Paraguay, Uruguay y Bolivia iniciaron una nueva etapa de Urupabol como un mecanismo de integración regional pragmático, orientado a fortalecer la cooperación, la complementariedad y la generación de oportunidades para sus pueblos.
Urupabol fue creado en Caracas el 25 de abril de 1963 en el marco de la representación del Banco Interamericano de Desarrollo (BID). Ese mismo año, los tres países suscribieron en Asunción el acuerdo que dio origen a una comisión permanente para impulsar el comercio internacional. Posteriormente, el mecanismo promovió iniciativas como el mejor aprovechamiento de las vías de acceso al océano Atlántico y la creación de una flota multinacional fluvio-marítima.
Durante la reciente Cumbre del Mercosur, realizada en Luque (Paraguay), el Ministro de Relaciones Exteriores de Bolivia, Fernando Aramayo, y los cancilleres de Paraguay y Uruguay suscribieron un comunicado conjunto para reactivar Urupabol. En esa oportunidad, Bolivia asumió la Secretaría Pro Témpore del mecanismo, desde donde coordinará el plan de acción anual y convocará al próximo encuentro trilateral.
La reactivación de Urupabol representa una oportunidad para fortalecer el papel de Bolivia como articulador de la integración regional, aprovechando su ubicación estratégica, la Hidrovía Paraguay-Paraná y los corredores bioceánicos para impulsar el comercio, las inversiones y el desarrollo productivo.
Es momento de dejar atrás la imagen de un «país tranca» y consolidar una visión basada en la integración, promoviendo la libre circulación de bienes, servicios y personas. Como miembro del Mercosur, de la Comunidad Andina y de Urupabol, Bolivia puede convertirse en un articulador estratégico entre los océanos Pacífico y Atlántico, fortaleciendo su economía mediante el comercio y la inversión.
La Hidrovía Paraguay-Paraná constituye uno de los principales activos para el comercio exterior boliviano. Con más de 3.400 kilómetros de extensión, conecta a Brasil, Bolivia, Paraguay, Argentina y Uruguay, consolidándose como uno de los corredores logísticos más importantes de Sudamérica.

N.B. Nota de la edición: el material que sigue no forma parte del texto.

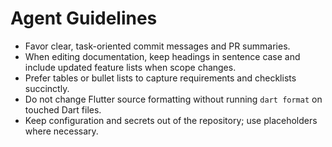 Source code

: # Agent Guidelines

- Favor clear, task-oriented commit messages and PR summaries.
- When editing documentation, keep headings in sentence case and include updated feature lists when scope changes.
- Prefer tables or bullet lists to capture requirements and checklists succinctly.
- Do not change Flutter source formatting without running `dart format` on touched Dart files.
- Keep configuration and secrets out of the repository; use placeholders where necessary.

El fortalecimiento permanente de esta vía navegable permitirá una conectividad más moderna y eficiente entre los países de la región, reduciendo costos logísticos, facilitando el acceso a los mercados internacionales e impulsando nuevas inversiones productivas. Su consolidación es clave para incrementar la competitividad y aprovechar plenamente el potencial exportador de Bolivia.
Según el Instituto Boliviano de Comercio Exterior (IBCE), en 2025 el movimiento de carga por esta hidrovía alcanzó 840.368 toneladas, de las cuales 726.407 correspondieron a exportaciones, generando un movimiento económico cercano a 388 millones de dólares. A través de esta vía Bolivia exporta soya y sus derivados, minerales de hierro, urea, yeso natural y otros productos.
Para el empresariado boliviano, Urupabol debe impulsar la integración comercial mediante la Hidrovía Paraguay-Paraná y fortalecer la coordinación con Chile y Brasil para desarrollar los corredores bioceánicos y otros proyectos de infraestructura logística que potencien el comercio regional.
Bolivia debe dejar atrás la imagen de un país marcado por los bloqueos y consolidarse como un país bioceánico, integrador y facilitador del comercio regional. Debemos fortalecer la integración regional aprovechando nuestra ubicación estratégica, consolidando a Bolivia como el heartland de Sudamérica y como el puente de articulación entre la Comunidad Andina y el Mercado Común del Sur.